What are some of the security risks faced by CNI?
One of the most recent high-profile CNI attacks that the finance industry must analyse and ensure is guarding against is the Colonial Pipeline ransomware incident, which took place in May 2021. The pipeline operator reported that a cyberattack had forced the company to temporarily shut down all business functions.
What is particularly significant about this attack is that it was simply an exposed username/password that allowed the attackers to gain access. Once in, their activity was end-to-end encrypted – just like all the other traffic. Vast swathes of the US were affected – with 45% of the East Coast’s fuel operations halted as a result.
In this case, despite the organisation protecting its data with strong encryption standards, attackers were able to enter the network through a legitimate, encrypted path and thus rendered many of the counter measures ineffective. With the operators unaware of any anomalous activity on their networks, the intruders had all the time they needed to assess the system and get organised.
This presents a dilemma for CNI sectors, especially finance, where interactions and operations have to be encrypted.
Encryption is not a silver bullet
As happened in the Colonial Pipeline incident, the use of end-to-end encryption enabled attackers to conceal themselves in legitimate traffic. While critical to support data privacy and security in the event of breaches, end-to-end encryption renders many established means of detection ineffective.
Most defence methods still rely heavily on decryption and relatively rudimentary analysis to detect when traffic might be “known-bad” or deviating from expected patterns. The volume and speed of encrypted data now passing across networks means that it is impossible to detect everything with processes and techniques requiring this type of inspection.
And indeed, this is not a cutting-edge approach by cybercriminals. In the first three quarters of 2021 alone, threats over encrypted channels increased by 314% on the previous year. If organisations continue to use the same inadequate detection techniques to uncover malicious activity on their network, the rate of attacks using encrypted traffic will continue to grow at this rate or higher.
The security industry has long understood that breaches are “not if, but when” scenarios. And the current global climate, sparking a rise in nation-state attacks, undoubtedly increases the threat level further for CNI – and especially for sensitive sectors such as finance.
Driving visibility in financial networks
Financial institutions must strike a careful balance when it comes to security. On the one hand, it is vital they gain back visibility of their networks that end-to-end encryption might be at risk of concealing; on the other, it’s a necessity that they maintain a level of encryption in the first place.

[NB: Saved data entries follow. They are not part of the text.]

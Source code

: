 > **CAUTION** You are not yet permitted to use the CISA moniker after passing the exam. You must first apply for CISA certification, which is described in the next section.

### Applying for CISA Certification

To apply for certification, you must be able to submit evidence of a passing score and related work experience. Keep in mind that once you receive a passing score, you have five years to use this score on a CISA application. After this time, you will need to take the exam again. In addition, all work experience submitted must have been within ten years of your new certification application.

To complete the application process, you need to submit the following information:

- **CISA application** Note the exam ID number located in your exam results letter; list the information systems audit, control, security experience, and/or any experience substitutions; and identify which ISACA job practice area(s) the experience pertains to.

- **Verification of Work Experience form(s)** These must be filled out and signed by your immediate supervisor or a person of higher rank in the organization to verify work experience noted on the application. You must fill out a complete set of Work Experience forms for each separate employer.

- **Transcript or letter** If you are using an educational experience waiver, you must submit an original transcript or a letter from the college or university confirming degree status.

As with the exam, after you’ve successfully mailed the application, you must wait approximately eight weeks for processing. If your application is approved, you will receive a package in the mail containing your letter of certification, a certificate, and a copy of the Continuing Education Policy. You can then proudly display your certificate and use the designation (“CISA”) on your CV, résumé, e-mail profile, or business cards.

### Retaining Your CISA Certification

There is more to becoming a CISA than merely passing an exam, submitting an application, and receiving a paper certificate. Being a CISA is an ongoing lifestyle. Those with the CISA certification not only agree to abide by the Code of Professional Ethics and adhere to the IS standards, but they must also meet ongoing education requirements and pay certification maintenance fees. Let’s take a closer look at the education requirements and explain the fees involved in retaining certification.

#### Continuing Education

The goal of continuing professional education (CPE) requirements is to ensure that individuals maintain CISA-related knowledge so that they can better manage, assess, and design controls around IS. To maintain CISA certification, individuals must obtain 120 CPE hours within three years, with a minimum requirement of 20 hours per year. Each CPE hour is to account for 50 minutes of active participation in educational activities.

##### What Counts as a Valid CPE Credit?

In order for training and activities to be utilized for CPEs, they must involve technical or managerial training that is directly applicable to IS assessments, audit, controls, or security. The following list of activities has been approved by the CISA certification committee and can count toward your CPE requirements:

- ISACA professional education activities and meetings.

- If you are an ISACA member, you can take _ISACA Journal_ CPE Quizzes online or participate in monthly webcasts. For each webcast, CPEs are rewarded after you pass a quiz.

Decryption is a too cumbersome and time-consuming approach now that our entire networks are encrypted – both data-at-rest and in motion – and organisations can only hope to keep up if they monitor for aberrant behaviour and malicious activity in their traffic without having to rely on decryption.
The solution? Security teams need to look towards using behavioural analytics to detect what is happening within encrypted traffic flows. A combination of machine learning and artificial intelligence, behavioural analytics can analyse encrypted traffic in near real-time without decryption. By accurately understanding the abnormalities between normal and anomalous behaviour, it significantly increases the rate and speed at which malicious activity concealed in encrypted traffic can be detected, whilst ensuring data remains private.
Security teams can then react immediately to contain the threats it identifies – rather than responding after the fact, when banks might only realise that an attack has taken place after a customer has experienced a breach.
Protecting finance as CNI
The ever-increasing interconnectedness of all things and ongoing geo-political conflicts means that attacks to critical infrastructure can only increase, with financial services front and centre as an obvious target.
Security teams need to quickly wake up to the reality that the threat isn’t just incoming, but that there may be hostile presences on their network already concealed within encrypted traffic. And the longer they wait to identify it, the greater risk it poses when the malicious actor decides to strike.